Collected data
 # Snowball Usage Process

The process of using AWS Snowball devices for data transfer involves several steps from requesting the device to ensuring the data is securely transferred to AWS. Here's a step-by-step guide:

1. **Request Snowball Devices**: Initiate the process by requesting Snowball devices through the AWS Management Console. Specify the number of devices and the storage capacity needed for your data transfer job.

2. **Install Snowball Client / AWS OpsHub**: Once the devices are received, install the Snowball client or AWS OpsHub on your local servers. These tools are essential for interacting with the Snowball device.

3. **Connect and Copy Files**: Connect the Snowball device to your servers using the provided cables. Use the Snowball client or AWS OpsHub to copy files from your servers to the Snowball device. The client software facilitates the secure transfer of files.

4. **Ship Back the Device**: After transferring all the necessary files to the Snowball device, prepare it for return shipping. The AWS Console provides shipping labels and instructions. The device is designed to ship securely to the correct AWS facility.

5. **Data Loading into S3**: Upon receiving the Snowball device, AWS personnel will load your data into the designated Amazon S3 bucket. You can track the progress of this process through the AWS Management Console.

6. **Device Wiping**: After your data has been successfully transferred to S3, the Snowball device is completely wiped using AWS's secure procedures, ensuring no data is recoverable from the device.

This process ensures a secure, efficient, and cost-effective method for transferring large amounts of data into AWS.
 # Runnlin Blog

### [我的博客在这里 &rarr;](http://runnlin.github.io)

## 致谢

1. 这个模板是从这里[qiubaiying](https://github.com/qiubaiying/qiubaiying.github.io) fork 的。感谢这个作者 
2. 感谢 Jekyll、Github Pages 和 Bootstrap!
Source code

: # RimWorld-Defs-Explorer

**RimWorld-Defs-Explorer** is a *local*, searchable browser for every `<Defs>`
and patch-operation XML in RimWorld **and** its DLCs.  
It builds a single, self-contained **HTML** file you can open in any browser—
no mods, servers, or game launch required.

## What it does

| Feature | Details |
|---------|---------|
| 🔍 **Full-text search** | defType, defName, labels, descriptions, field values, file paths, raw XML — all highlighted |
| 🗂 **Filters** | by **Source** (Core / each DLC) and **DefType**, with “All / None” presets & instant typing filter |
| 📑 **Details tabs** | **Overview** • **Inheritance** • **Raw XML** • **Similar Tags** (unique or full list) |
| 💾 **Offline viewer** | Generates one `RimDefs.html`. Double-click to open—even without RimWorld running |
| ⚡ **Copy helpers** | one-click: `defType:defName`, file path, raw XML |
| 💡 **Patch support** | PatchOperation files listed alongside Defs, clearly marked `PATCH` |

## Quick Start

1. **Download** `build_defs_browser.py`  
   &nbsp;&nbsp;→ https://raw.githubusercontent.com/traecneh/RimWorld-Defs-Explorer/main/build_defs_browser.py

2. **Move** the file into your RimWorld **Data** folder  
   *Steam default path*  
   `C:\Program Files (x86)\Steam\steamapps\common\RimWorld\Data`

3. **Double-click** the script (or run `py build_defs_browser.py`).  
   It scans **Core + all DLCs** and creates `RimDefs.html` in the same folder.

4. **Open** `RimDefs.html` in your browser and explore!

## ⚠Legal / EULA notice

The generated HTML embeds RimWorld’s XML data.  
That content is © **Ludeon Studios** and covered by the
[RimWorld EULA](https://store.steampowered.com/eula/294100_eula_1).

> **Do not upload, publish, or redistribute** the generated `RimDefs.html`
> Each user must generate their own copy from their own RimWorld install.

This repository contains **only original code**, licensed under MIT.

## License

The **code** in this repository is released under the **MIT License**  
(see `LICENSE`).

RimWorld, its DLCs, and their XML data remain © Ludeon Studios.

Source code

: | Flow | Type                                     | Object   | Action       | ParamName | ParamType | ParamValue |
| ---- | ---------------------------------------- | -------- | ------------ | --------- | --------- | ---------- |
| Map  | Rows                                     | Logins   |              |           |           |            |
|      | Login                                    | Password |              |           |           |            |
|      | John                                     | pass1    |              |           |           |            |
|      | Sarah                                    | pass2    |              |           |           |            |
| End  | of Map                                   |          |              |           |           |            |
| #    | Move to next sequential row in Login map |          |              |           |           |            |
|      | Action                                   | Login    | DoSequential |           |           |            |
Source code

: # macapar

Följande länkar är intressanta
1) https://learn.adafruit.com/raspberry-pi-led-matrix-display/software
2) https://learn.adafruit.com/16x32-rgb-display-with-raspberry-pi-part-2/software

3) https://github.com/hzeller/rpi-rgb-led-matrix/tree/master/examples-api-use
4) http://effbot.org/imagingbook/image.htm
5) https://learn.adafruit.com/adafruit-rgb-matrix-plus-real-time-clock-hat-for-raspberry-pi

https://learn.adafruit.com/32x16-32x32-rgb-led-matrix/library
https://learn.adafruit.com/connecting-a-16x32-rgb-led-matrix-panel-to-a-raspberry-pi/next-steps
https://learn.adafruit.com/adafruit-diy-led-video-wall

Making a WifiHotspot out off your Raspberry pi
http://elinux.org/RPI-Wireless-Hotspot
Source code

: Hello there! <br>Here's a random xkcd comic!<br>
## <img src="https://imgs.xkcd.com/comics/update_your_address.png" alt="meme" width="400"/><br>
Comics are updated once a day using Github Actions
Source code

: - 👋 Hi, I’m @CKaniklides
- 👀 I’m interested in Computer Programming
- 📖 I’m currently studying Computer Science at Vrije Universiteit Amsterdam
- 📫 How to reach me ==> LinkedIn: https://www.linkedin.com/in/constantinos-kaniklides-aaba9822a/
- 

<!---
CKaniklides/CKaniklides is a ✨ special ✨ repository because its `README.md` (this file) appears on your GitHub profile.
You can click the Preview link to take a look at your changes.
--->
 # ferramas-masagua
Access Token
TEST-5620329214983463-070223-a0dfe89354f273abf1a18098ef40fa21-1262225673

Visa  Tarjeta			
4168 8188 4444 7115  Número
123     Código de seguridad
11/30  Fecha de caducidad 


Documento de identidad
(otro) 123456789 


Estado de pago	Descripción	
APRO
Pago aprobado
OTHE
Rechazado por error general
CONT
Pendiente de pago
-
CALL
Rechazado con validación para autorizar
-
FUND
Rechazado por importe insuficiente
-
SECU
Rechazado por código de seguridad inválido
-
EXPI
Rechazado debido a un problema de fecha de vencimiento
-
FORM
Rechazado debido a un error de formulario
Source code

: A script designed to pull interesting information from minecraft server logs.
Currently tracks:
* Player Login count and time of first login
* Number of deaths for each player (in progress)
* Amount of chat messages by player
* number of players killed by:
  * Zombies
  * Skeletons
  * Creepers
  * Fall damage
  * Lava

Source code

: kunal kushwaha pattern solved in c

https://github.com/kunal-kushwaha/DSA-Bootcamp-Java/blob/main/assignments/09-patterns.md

» Assigned task: Your answer should consist solely of the lines above from the line with "- 📫 How to reach" to the line with "Access Token", both included, reproduced exactly.

» Solved problem:
- 📫 How to reach me ==> LinkedIn: https://www.linkedin.com/in/constantinos-kaniklides-aaba9822a/
- 

<!---
CKaniklides/CKaniklides is a ✨ special ✨ repository because its `README.md` (this file) appears on your GitHub profile.
You can click the Preview link to take a look at your changes.
--->
 # ferramas-masagua
Access Token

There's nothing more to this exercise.